» TASK ITEM
Reproduce the records exactly. Leave the pictures out.

★ ★ ★ ★

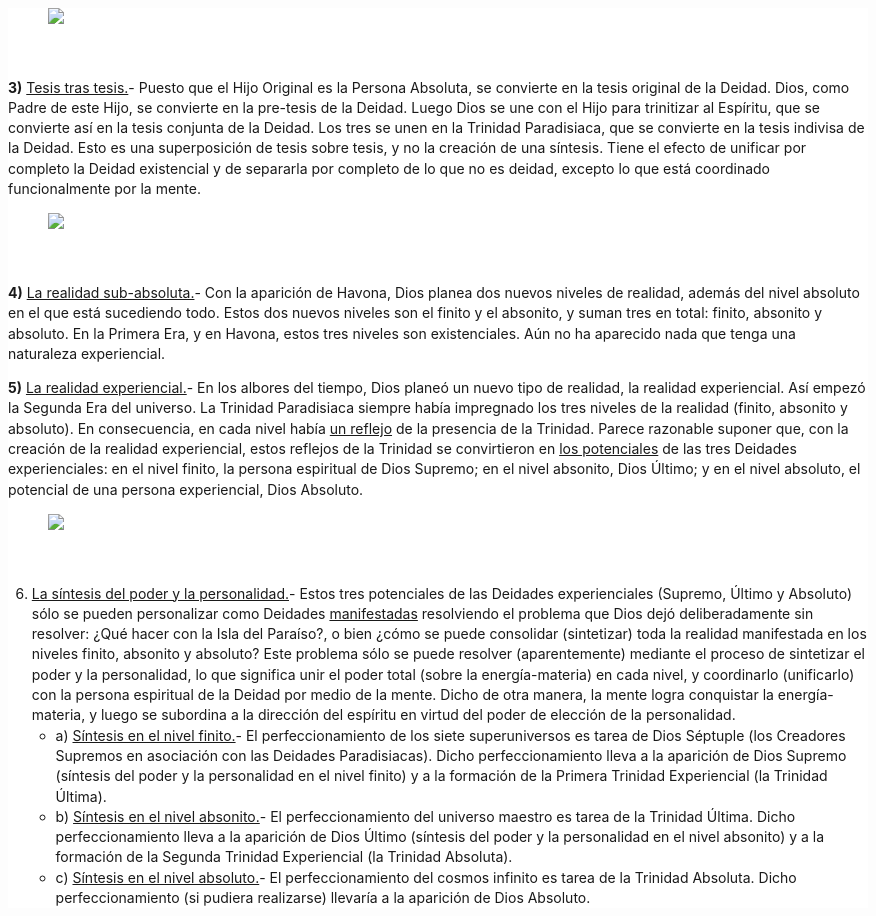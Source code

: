 <figure id="Figure_7" class="image urantiapedia image-style-align-center">
<img src="/image/article/Spain_Association/History_of_Creation/7.jpg">
</figure>

<br style="clear:both;"/>

**3)** <ins>Tesis tras tesis.</ins>- Puesto que el Hijo Original es la Persona Absoluta, se convierte en la tesis original de la Deidad. Dios, como Padre de este Hijo, se convierte en la pre-tesis de la Deidad. Luego Dios se une con el Hijo para trinitizar al Espíritu, que se convierte así en la tesis conjunta de la Deidad. Los tres se unen en la Trinidad Paradisiaca, que se convierte en la tesis indivisa de la Deidad. Esto es una superposición de tesis sobre tesis, y no la creación de una síntesis. Tiene el efecto de unificar por completo la Deidad existencial y de separarla por completo de lo que no es deidad, excepto lo que está coordinado funcionalmente por la mente.

<figure id="Figure_8" class="image urantiapedia image-style-align-center">
<img src="/image/article/Spain_Association/History_of_Creation/8.jpg">
</figure>

<br style="clear:both;"/>

**4)** <ins>La realidad sub-absoluta.</ins>- Con la aparición de Havona, Dios planea dos nuevos niveles de realidad, además del nivel absoluto en el que está sucediendo todo. Estos dos nuevos niveles son el finito y el absonito, y suman tres en total: finito, absonito y absoluto. En la Primera Era, y en Havona, estos tres niveles son existenciales. Aún no ha aparecido nada que tenga una naturaleza experiencial.

**5)** <ins>La realidad experiencial.</ins>- En los albores del tiempo, Dios planeó un nuevo tipo de realidad, la realidad experiencial. Así empezó la Segunda Era del universo. La Trinidad Paradisiaca siempre había impregnado los tres niveles de la realidad (finito, absonito y absoluto). En consecuencia, en cada nivel había <ins>un reflejo</ins> de la presencia de la Trinidad. Parece razonable suponer que, con la creación de la realidad experiencial, estos reflejos de la Trinidad se convirtieron en <ins>los potenciales</ins> de las tres Deidades experienciales: en el nivel finito, la persona espiritual de Dios Supremo; en el nivel absonito, Dios Último; y en el nivel absoluto, el potencial de una persona experiencial, Dios Absoluto.

<figure id="Figure_21" class="image urantiapedia image-style-align-center">
<img src="/image/article/Spain_Association/History_of_Creation/21.jpg">
</figure>

<br style="clear:both;"/>

6) <ins>La síntesis del poder y la personalidad.</ins>- Estos tres potenciales de las Deidades experienciales (Supremo, Último y Absoluto) sólo se pueden personalizar como Deidades <ins>manifestadas</ins> resolviendo el problema que Dios dejó deliberadamente sin resolver: ¿Qué hacer con la Isla del Paraíso?, o bien ¿cómo se puede consolidar (sintetizar) toda la realidad manifestada en los niveles finito, absonito y absoluto? Este problema sólo se puede resolver (aparentemente) mediante el proceso de sintetizar el poder y la personalidad, lo que significa unir el poder total (sobre la energía-materia) en cada nivel, y coordinarlo (unificarlo) con la persona espiritual de la Deidad por medio de la mente. Dicho de otra manera, la mente logra conquistar la energía-materia, y luego se subordina a la dirección del espíritu en virtud del poder de elección de la personalidad.
   - a) <ins>Síntesis en el nivel finito.</ins>- El perfeccionamiento de los siete superuniversos es tarea de Dios Séptuple (los Creadores Supremos en asociación con las Deidades Paradisiacas). Dicho perfeccionamiento lleva a la aparición de Dios Supremo (síntesis del poder y la personalidad en el nivel finito) y a la formación de la Primera Trinidad Experiencial (la Trinidad Última).
   - b) <ins>Síntesis en el nivel absonito.</ins>- El perfeccionamiento del universo maestro es tarea de la Trinidad Última. Dicho perfeccionamiento lleva a la aparición de Dios Último (síntesis del poder y la personalidad en el nivel absonito) y a la formación de la Segunda Trinidad Experiencial (la Trinidad Absoluta).
   - c) <ins>Síntesis en el nivel absoluto.</ins>- El perfeccionamiento del cosmos infinito es tarea de la Trinidad Absoluta. Dicho perfeccionamiento (si pudiera realizarse) llevaría a la aparición de Dios Absoluto.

★ ★ ★ ★

» ANSWER BOX
Source code

: <figure id="Figure_7" class="image urantiapedia image-style-align-center">
<img src="/image/article/Spain_Association/History_of_Creation/7.jpg">
</figure>

<br style="clear:both;"/>

**3)** <ins>Tesis tras tesis.</ins>- Puesto que el Hijo Original es la Persona Absoluta, se convierte en la tesis original de la Deidad. Dios, como Padre de este Hijo, se convierte en la pre-tesis de la Deidad. Luego Dios se une con el Hijo para trinitizar al Espíritu, que se convierte así en la tesis conjunta de la Deidad. Los tres se unen en la Trinidad Paradisiaca, que se convierte en la tesis indivisa de la Deidad. Esto es una superposición de tesis sobre tesis, y no la creación de una síntesis. Tiene el efecto de unificar por completo la Deidad existencial y de separarla por completo de lo que no es deidad, excepto lo que está coordinado funcionalmente por la mente.

<figure id="Figure_8" class="image urantiapedia image-style-align-center">
<img src="/image/article/Spain_Association/History_of_Creation/8.jpg">
</figure>

<br style="clear:both;"/>

**4)** <ins>La realidad sub-absoluta.</ins>- Con la aparición de Havona, Dios planea dos nuevos niveles de realidad, además del nivel absoluto en el que está sucediendo todo. Estos dos nuevos niveles son el finito y el absonito, y suman tres en total: finito, absonito y absoluto. En la Primera Era, y en Havona, estos tres niveles son existenciales. Aún no ha aparecido nada que tenga una naturaleza experiencial.

**5)** <ins>La realidad experiencial.</ins>- En los albores del tiempo, Dios planeó un nuevo tipo de realidad, la realidad experiencial. Así empezó la Segunda Era del universo. La Trinidad Paradisiaca siempre había impregnado los tres niveles de la realidad (finito, absonito y absoluto). En consecuencia, en cada nivel había <ins>un reflejo</ins> de la presencia de la Trinidad. Parece razonable suponer que, con la creación de la realidad experiencial, estos reflejos de la Trinidad se convirtieron en <ins>los potenciales</ins> de las tres Deidades experienciales: en el nivel finito, la persona espiritual de Dios Supremo; en el nivel absonito, Dios Último; y en el nivel absoluto, el potencial de una persona experiencial, Dios Absoluto.

<figure id="Figure_21" class="image urantiapedia image-style-align-center">
<img src="/image/article/Spain_Association/History_of_Creation/21.jpg">
</figure>

<br style="clear:both;"/>

6) <ins>La síntesis del poder y la personalidad.</ins>- Estos tres potenciales de las Deidades experienciales (Supremo, Último y Absoluto) sólo se pueden personalizar como Deidades <ins>manifestadas</ins> resolviendo el problema que Dios dejó deliberadamente sin resolver: ¿Qué hacer con la Isla del Paraíso?, o bien ¿cómo se puede consolidar (sintetizar) toda la realidad manifestada en los niveles finito, absonito y absoluto? Este problema sólo se puede resolver (aparentemente) mediante el proceso de sintetizar el poder y la personalidad, lo que significa unir el poder total (sobre la energía-materia) en cada nivel, y coordinarlo (unificarlo) con la persona espiritual de la Deidad por medio de la mente. Dicho de otra manera, la mente logra conquistar la energía-materia, y luego se subordina a la dirección del espíritu en virtud del poder de elección de la personalidad.
   - a) <ins>Síntesis en el nivel finito.</ins>- El perfeccionamiento de los siete superuniversos es tarea de Dios Séptuple (los Creadores Supremos en asociación con las Deidades Paradisiacas). Dicho perfeccionamiento lleva a la aparición de Dios Supremo (síntesis del poder y la personalidad en el nivel finito) y a la formación de la Primera Trinidad Experiencial (la Trinidad Última).
   - b) <ins>Síntesis en el nivel absonito.</ins>- El perfeccionamiento del universo maestro es tarea de la Trinidad Última. Dicho perfeccionamiento lleva a la aparición de Dios Último (síntesis del poder y la personalidad en el nivel absonito) y a la formación de la Segunda Trinidad Experiencial (la Trinidad Absoluta).
   - c) <ins>Síntesis en el nivel absoluto.</ins>- El perfeccionamiento del cosmos infinito es tarea de la Trinidad Absoluta. Dicho perfeccionamiento (si pudiera realizarse) llevaría a la aparición de Dios Absoluto.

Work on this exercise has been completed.